Billy Brenton has a foot in two worlds, one in oil, gas and mining, the other in wind.
Like a lot of companies that serve energy industries, a dramatic drop in the fossil fuel economies in recent years meant an evaporation of business in Wyoming. So Brenton’s trucks and cranes and hauling equipment would normally be dotting Wyoming were shifted to offices in neighboring states where there was still work to be found. Wind similarly had a downturn from Brenton’s point of view, ever since the state passed a wind tax. And again, the firm moved its resources elsewhere.
But it’s coming back, a bit, he said.
Wyoming’s oil and gas jobs hit about 11,600 in June, coinciding with increased drilling activity in the state. And they’ve stayed right there for the last six months, according to state economists.
Many firms that serve the industry are headquartered in Casper, home of machinists and roustabout crews, rig repair shops and maintenance bays. Though development is better than is was, improvements appear to have leveled off. Shops that closed have remained closed. The handful that survived the worst of the downturn are working again. The economy of the city, much like the state as a whole, has contracted, said Jim Robinson, economist with the state’s economic analysis division.

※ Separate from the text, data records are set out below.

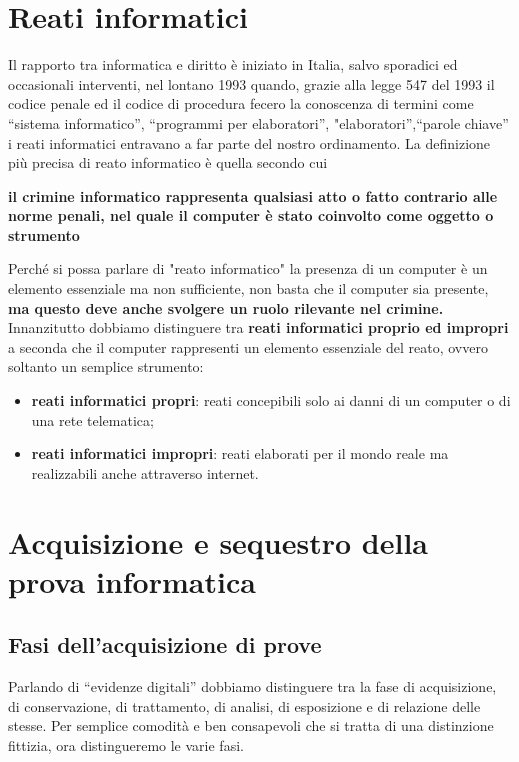 \chapter{Reati informatici}
Il rapporto tra informatica e diritto è iniziato in Italia, salvo sporadici ed occasionali interventi, nel lontano 1993 quando, grazie alla legge 547 del 1993 il codice penale ed
il codice di procedura fecero la conoscenza di termini come “sistema informatico”, “programmi per elaboratori”, "elaboratori”,“parole chiave” i reati informatici entravano a far parte del nostro ordinamento. 
La definizione più precisa di reato informatico è quella secondo cui 
\begin{center}
 \textbf{il crimine informatico rappresenta qualsiasi atto o fatto contrario alle norme penali, nel quale il computer è stato coinvolto come oggetto o strumento}   
\end{center}
Perché si possa parlare di "reato informatico" la presenza di un computer è un elemento essenziale ma non sufficiente, non basta che il computer sia presente, \textbf{ma questo deve anche svolgere un ruolo rilevante  nel crimine.} \\
Innanzitutto dobbiamo distinguere tra \textbf{reati informatici proprio ed impropri} a seconda che il computer rappresenti un elemento essenziale del reato, ovvero soltanto un semplice strumento:
\begin{itemize}
    \item \textbf{reati informatici propri}: reati concepibili solo ai danni di un computer o di una rete telematica;
    \item \textbf{reati informatici impropri}: reati elaborati per il mondo reale ma realizzabili anche attraverso internet.
\end{itemize}

\chapter{Acquisizione e sequestro della prova informatica}
\section{Fasi dell'acquisizione di prove }
Parlando di “evidenze digitali” dobbiamo distinguere tra la fase di acquisizione, di conservazione, di trattamento, di analisi, di esposizione e di relazione delle stesse. Per semplice comodità e ben consapevoli che si tratta di una distinzione fittizia, ora distingueremo le varie fasi.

A recent snapshot of Casper’s economic health showed improvements from the year before, but they also show what’s been lost, said
The jobless rate is down, which improves the overall picture, but it also means folks have gone elsewhere, he said.
“The Casper economy is recalibrating itself,” he said. “Part of that adjustment process is that sometimes people leave the area because they can’t find a job.”
And the result is a smaller labor force and a tighter mining sector.
Not all folks have been left out of business. Jerry Blom’s JB Machine and Manufacturing shop was buzzing with the sound of steel being cut on the day before Thanksgiving.
The father and son shop on Yellowstone Highway is one of the few that survived the downturn when business fell flat. They cut employees and made it work from contract to contract.
Things are better, they say.
The company has had a number of jobs with a local company in recent months that have given the shop a boost. JB generally works with small to medium sized independent companies repairing equipment that is run down out in the oil fields.
Those small firms have kept the shop open during the downturn, Blom said.
The price of oil hit $58 bucks a barrel, Blom, noted. He expects it to continue.
“Real slow, like it’s been doing,” he said. “That’s good for us. They start bringing out some rigs that they haven’t used that they need repaired.”
For Brenton, whose businesses serve two different industries, the oil and gas side has seen an uptick. Drilling that’s going on in the Powder River Basin, near Wright, has trickled down to the company that hauls heavy equipment, helps transport rigs from one site to the next.
The company is about five years old. It came into its own before the sharp downturn and made it through by working in other states.
Brenton, like Blom, said he expects a slow return of the oil business, no dramatic upswings or sudden booms.
But there is some frustration for how politics are influencing the wind business, Transportation Partners and Logistics, he said.
The wind tax pushed business out of the state, and it went straight to Colorado and Idaho, he said.
“We have projects that we are servicing all around Wyoming, except Wyoming,” he said.
The business could have a dramatic upswing if politicians would get rid of the tax, or make a promise to keep it at a certain level long term, he said.
Being able to operate outside of Wyoming means the lull in wind development hasn’t hurt his bottom line. But Wyoming’s missing out, he said.
“Would I love to build a railyard in Casper? Yes, I would,” he said. “I would build it tomorrow.”